What you are asked to do >>
Look through the records below for the line with "- **✨ SinatraRapiTapir". Return that line and each one after it up to and including the line with "- **🔍 CLI Toolkit**: Complete", exactly.

Input for this task >>
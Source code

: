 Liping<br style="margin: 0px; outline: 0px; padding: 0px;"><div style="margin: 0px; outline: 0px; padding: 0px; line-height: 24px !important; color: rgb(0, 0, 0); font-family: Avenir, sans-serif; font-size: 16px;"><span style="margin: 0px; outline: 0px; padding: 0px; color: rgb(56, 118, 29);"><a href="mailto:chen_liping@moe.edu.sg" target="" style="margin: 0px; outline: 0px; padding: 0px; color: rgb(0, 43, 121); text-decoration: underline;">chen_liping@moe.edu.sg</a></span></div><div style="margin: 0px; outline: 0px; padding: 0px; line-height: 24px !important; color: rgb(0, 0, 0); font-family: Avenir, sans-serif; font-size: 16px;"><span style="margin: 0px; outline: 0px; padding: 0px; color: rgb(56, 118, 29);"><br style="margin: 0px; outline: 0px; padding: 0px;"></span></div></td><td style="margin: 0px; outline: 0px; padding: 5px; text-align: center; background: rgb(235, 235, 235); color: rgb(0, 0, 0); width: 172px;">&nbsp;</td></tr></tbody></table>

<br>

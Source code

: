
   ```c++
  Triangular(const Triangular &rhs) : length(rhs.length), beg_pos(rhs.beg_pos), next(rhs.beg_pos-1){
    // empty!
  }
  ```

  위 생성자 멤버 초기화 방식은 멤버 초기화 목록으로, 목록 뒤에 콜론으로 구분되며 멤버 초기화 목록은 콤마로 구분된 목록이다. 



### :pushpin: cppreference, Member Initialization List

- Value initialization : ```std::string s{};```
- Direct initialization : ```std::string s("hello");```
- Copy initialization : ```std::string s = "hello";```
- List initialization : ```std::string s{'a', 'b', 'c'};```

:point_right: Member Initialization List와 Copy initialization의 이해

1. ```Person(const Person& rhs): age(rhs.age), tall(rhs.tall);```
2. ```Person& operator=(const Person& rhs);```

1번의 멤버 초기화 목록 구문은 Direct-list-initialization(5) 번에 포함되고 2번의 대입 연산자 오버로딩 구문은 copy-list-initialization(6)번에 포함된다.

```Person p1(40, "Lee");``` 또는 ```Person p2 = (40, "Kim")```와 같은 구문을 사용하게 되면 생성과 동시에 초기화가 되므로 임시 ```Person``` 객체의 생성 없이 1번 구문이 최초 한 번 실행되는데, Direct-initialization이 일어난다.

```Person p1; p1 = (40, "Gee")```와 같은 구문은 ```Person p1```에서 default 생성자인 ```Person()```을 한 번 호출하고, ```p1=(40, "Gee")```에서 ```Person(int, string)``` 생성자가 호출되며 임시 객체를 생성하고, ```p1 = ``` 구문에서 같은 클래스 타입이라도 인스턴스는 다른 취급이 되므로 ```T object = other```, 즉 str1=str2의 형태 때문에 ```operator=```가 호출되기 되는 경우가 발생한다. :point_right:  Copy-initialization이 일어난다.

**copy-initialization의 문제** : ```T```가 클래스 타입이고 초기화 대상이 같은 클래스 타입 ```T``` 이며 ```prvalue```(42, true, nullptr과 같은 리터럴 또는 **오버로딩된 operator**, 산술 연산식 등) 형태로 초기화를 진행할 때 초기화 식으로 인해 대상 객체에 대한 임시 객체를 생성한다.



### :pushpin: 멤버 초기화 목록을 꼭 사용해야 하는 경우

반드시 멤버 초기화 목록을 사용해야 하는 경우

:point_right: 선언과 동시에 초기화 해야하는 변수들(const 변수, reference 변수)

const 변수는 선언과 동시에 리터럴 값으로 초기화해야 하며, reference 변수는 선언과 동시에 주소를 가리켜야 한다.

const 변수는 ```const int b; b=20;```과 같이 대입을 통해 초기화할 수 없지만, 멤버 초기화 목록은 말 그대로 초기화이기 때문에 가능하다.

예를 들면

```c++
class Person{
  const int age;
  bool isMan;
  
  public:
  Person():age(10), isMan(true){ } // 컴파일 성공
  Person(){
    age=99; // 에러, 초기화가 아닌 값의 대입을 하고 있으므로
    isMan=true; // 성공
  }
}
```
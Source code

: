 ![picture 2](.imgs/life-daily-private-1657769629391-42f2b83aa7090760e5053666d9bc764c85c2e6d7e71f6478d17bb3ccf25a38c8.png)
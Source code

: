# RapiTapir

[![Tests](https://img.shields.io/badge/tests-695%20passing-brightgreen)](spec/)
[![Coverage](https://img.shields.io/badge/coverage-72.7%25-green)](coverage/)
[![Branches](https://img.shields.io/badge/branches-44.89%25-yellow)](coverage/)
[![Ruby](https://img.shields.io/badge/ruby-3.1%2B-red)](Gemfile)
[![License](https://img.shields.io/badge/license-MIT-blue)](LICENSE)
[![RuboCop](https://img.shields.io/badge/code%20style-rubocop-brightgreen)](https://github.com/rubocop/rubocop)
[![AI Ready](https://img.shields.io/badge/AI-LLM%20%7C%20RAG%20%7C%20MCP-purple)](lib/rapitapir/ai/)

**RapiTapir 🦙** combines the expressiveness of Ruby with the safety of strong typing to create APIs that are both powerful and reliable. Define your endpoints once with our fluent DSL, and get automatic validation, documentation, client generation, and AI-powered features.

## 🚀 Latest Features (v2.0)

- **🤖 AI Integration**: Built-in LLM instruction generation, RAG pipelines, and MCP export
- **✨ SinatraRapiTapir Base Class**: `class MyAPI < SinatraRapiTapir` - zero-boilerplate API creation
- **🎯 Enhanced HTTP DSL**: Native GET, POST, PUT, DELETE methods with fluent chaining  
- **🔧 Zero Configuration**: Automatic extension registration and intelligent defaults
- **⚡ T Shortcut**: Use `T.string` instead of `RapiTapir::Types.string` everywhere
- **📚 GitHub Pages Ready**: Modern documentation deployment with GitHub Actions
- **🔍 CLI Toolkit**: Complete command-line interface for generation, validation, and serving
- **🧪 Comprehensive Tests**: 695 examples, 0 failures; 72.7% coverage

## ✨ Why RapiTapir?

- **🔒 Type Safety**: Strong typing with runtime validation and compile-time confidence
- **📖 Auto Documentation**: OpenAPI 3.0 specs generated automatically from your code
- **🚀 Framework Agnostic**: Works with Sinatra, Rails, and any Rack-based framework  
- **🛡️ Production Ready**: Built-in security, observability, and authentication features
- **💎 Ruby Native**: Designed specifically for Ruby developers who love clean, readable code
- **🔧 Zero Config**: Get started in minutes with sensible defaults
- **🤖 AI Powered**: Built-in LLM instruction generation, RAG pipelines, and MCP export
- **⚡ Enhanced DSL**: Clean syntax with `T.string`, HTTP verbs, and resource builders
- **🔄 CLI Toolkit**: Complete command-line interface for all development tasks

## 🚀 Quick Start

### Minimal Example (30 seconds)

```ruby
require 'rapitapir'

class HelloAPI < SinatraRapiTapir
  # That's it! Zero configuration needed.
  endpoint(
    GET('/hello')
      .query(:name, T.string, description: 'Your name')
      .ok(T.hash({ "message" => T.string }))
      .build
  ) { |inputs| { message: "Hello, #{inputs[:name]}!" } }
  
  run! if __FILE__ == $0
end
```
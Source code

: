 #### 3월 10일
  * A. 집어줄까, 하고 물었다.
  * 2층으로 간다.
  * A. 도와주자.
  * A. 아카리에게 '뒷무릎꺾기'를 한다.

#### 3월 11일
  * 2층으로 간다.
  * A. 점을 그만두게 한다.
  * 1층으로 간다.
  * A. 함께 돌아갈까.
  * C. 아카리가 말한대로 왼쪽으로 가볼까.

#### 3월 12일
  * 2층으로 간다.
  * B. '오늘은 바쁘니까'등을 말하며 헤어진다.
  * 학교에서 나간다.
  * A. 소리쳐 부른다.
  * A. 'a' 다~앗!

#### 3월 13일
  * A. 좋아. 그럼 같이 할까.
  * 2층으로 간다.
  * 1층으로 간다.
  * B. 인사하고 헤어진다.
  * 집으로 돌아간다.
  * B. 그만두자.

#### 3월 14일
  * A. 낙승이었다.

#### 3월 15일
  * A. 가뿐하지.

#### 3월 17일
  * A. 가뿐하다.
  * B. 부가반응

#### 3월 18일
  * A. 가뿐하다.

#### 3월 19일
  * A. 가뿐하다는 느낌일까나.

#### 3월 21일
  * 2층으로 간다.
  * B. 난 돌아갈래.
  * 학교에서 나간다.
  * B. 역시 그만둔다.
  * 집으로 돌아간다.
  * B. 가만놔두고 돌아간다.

Answer section >>
- **✨ SinatraRapiTapir Base Class**: `class MyAPI < SinatraRapiTapir` - zero-boilerplate API creation
- **🎯 Enhanced HTTP DSL**: Native GET, POST, PUT, DELETE methods with fluent chaining  
- **🔧 Zero Configuration**: Automatic extension registration and intelligent defaults
- **⚡ T Shortcut**: Use `T.string` instead of `RapiTapir::Types.string` everywhere
- **📚 GitHub Pages Ready**: Modern documentation deployment with GitHub Actions
- **🔍 CLI Toolkit**: Complete command-line interface for generation, validation, and serving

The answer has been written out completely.